[
https://issues.apache.org/jira/browse/DERBY-3603?page=com.atlassian.jira.plugin.system.issuetabpanels:comment-tabpanel&focusedCommentId=12588661#action_12588661
]
A B commented on DERBY-3603:
----------------------------
Thank you very much for picking this one up, Bryan. I greatly appreciate it.
On the subqueryFlattening.diff:
To see why the diff occurs, I stepped through the following exercise. I did
not actually trace through the code, but I walked through what I *think* should
be happening and it seems to have explained the diff...
At the time of the statements in question the data in the DOCS and COLLS tables
is as follows:
DOCS: ID (VARCHAR) =>
('124'), ('24'), ('25'), ('27'), ('36'), ('567')
COLLS: ID (VARCHAR), COLLID (SMALLINT) =>
('123', 2), ('124', -5), ('24', 1), ('26', -2), ('36', 1), ('37', 8)
Now assume the query in question is:
SELECT count(ID) FROM DOCS
WHERE ID <> ANY (SELECT ID FROM COLLS WHERE COLLID IN (-2,1))
The ANY will be flattened giving us something to the effect of:
SELECT count(ID) FROM DOCS, COLLS
WHERE DOCS.ID <> COLLS.ID AND COLLS.COLLID IN (-2, 1)
The IN list for the queries that we're talking about is (-2, 1). So per the
explanation I posted on Friday, we'd end up with something like the following
withOUT the change.
Note: Lines preceded by "+" indicate that we read a row from the inner table,
COLLS. Lines preced by "*' indicate that what we do for the line changes with
the proposed patch for this issue. Lines preceded by an "x" indicate that we
"filter" a row from COLLS, meaning we read it but then we discard it.
- Get DOCS row ('124').
- Get first IN list value, -2.
+ Get row from COLLS where COLLID is -2, i.e. ('26', -2).
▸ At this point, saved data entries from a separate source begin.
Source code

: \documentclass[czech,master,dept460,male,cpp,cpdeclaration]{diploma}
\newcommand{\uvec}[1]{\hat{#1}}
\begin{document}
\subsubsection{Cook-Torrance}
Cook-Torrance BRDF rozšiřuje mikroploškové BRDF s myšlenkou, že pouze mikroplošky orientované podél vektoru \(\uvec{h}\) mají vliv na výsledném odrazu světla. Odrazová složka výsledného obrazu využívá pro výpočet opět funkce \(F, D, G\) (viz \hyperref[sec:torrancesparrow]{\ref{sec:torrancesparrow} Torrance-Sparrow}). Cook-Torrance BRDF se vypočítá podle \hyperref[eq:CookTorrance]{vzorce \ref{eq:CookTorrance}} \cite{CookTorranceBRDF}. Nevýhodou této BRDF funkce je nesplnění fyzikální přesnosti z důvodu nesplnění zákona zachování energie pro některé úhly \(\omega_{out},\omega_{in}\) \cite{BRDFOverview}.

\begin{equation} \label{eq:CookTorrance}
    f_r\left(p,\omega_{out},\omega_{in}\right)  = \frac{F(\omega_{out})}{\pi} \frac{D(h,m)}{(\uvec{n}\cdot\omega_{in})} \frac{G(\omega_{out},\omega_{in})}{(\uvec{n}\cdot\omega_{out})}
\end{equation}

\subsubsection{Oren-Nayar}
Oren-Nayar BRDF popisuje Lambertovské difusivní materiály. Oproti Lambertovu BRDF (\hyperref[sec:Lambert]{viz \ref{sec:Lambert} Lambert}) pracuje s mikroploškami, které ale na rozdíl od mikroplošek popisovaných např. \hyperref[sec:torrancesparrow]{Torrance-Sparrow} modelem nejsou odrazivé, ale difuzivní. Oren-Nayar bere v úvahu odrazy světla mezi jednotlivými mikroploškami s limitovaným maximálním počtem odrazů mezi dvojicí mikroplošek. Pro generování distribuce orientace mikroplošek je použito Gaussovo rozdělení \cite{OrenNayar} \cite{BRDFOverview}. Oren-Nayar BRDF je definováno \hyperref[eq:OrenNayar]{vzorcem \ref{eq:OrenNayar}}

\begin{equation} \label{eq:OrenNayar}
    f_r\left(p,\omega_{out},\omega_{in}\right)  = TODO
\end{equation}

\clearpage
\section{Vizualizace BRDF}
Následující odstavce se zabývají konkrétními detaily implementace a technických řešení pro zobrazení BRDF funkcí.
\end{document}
- See if ID column of ('26', -2) is NOT EQUAL to '124'. They
are not equal so count the '124' row from DOCS and quit the
scan of COLLS.
- Get DOCS row ('24').
* Get next IN list value, 1.
+ Get row from COLLS where COLLID is 1, i.e. ('24', 1).
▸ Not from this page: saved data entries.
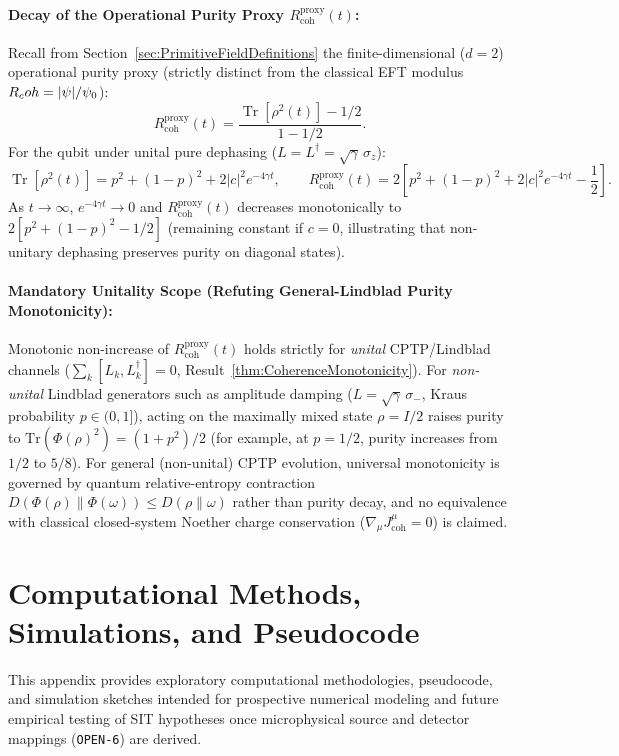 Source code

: \paragraph{Decay of the Operational Purity Proxy $R_{\mathrm{coh}}^{\mathrm{proxy}}(t)$:}
Recall from Section~\ref{sec:PrimitiveFieldDefinitions} the finite-dimensional ($d=2$) operational purity proxy (strictly distinct from the classical EFT modulus $R_coh = |\psi|/\psi_0$):
\[
R_{\mathrm{coh}}^{\mathrm{proxy}}(t) = \frac{\operatorname{Tr}[\rho^2(t)] - 1/2}{1 - 1/2}.
\]
For the qubit under unital pure dephasing ($L = L^\dagger = \sqrt{\gamma}\,\sigma_z$):
\[
\operatorname{Tr}[\rho^2(t)] = p^2 + (1-p)^2 + 2|c|^2 e^{-4\gamma t},
\qquad
R_{\mathrm{coh}}^{\mathrm{proxy}}(t) = 2\left[ p^2 + (1-p)^2 + 2|c|^2 e^{-4\gamma t} - \frac{1}{2} \right].
\]
As $t\to\infty$, $e^{-4\gamma t}\to 0$ and $R_{\mathrm{coh}}^{\mathrm{proxy}}(t)$ decreases monotonically to $2[p^2 + (1-p)^2 - 1/2]$ (remaining constant if $c = 0$, illustrating that non-unitary dephasing preserves purity on diagonal states).

\paragraph{Mandatory Unitality Scope (Refuting General-Lindblad Purity Monotonicity):}
Monotonic non-increase of $R_{\mathrm{coh}}^{\mathrm{proxy}}(t)$ holds strictly for \emph{unital} CPTP/Lindblad channels ($\sum_k [L_k, L_k^\dagger] = 0$, Result~\ref{thm:CoherenceMonotonicity}). For \emph{non-unital} Lindblad generators such as amplitude damping ($L = \sqrt{\gamma}\,\sigma_-$, Kraus probability $p \in (0,1]$), acting on the maximally mixed state $\rho = I/2$ raises purity to $\mathrm{Tr}(\Phi(\rho)^2) = (1 + p^2)/2$ (for example, at $p = 1/2$, purity increases from $1/2$ to $5/8$). For general (non-unital) CPTP evolution, universal monotonicity is governed by quantum relative-entropy contraction $D(\Phi(\rho)\|\Phi(\omega)) \le D(\rho\|\omega)$ rather than purity decay, and no equivalence with classical closed-system Noether charge conservation ($\nabla_\mu J^\mu_{\mathrm{coh}} = 0$) is claimed.

\section{Computational Methods, Simulations, and Pseudocode}
\label{appendix:tools}

This appendix provides exploratory computational methodologies, pseudocode, and simulation sketches intended for prospective numerical modeling and future empirical testing of SIT hypotheses once microphysical source and detector mappings (\texttt{OPEN-6}) are derived.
x See if ID column of ('24', 1) is NOT EQUAL to '24'. They
are EQUAL so we skip the row ('24', 1) and continuing our
scan of COLLS.
+ Get next row from COLLS where COLLID is 1, i.e. ('36', 1).
- See if ID column of ('36', 1) is NOT EQUAL to '24'. They
are not equal so count the '24' row from DOCS and quit the
scan of COLLS.
- Get DOCS row ('25').
- Implicitly RESET the probe state, then get the "next" IN
list value, which will be -2.
+ Get row from COLLS where COLLID is -2, i.e. ('26', -2).
- See if ID column of ('26', -2) is NOT EQUAL to '25'. They
are not equal so count the '25' row from DOCS and quit the
scan of COLLS.
- Get DOCS row ('27').
* Get next IN list value, 1.
+ Get row from COLLS where COLLID is 1, i.e. ('24', 1).
- See if ID column of ('24', 1) is NOT EQUAL to '27'. They
are not equal so count the '27' row from DOCS and quit the
scan of COLLS.
- Get DOCS row ('36').
- Implicitly RESET the probe state, then get the "next" IN
list value, which will be -2.
+ Get row from COLLS where COLLID is -2, i.e. ('26', -2).
- See if ID column of ('26', -2) is NOT EQUAL to '36'. They
are not equal so count the '36' row from DOCS and quit the
scan of COLLS.
- Get DOCS row ('567').
* Get next IN list value, 1.
+ Get row from COLLS where COLLID is 1, i.e. ('24', 1).
- See if ID column of ('24', 1) is NOT EQUAL to '567'. They
are not equal so count the '567' row from DOCS and quit the
scan of COLLS.
- No more rows from DOCS, so done.
We can see from this that we get a row from COLLS a total of 7 times. In the
process we "filtered" one row out, i.e. the row ('24', 1), because that row has
the same ID has a row in DOCS. Or put in terms of the scan statistics, we have
7 "rows seen" and one (1) row filtered. And the query returns a count total of
6 rows from DOCS.
But now if we do the same exercise with the patch applied, we see the following:
- Get DOCS row ('124').
- Get first IN list value, -2.
+ Get row from COLLS where COLLID is -2, i.e. ('26', -2).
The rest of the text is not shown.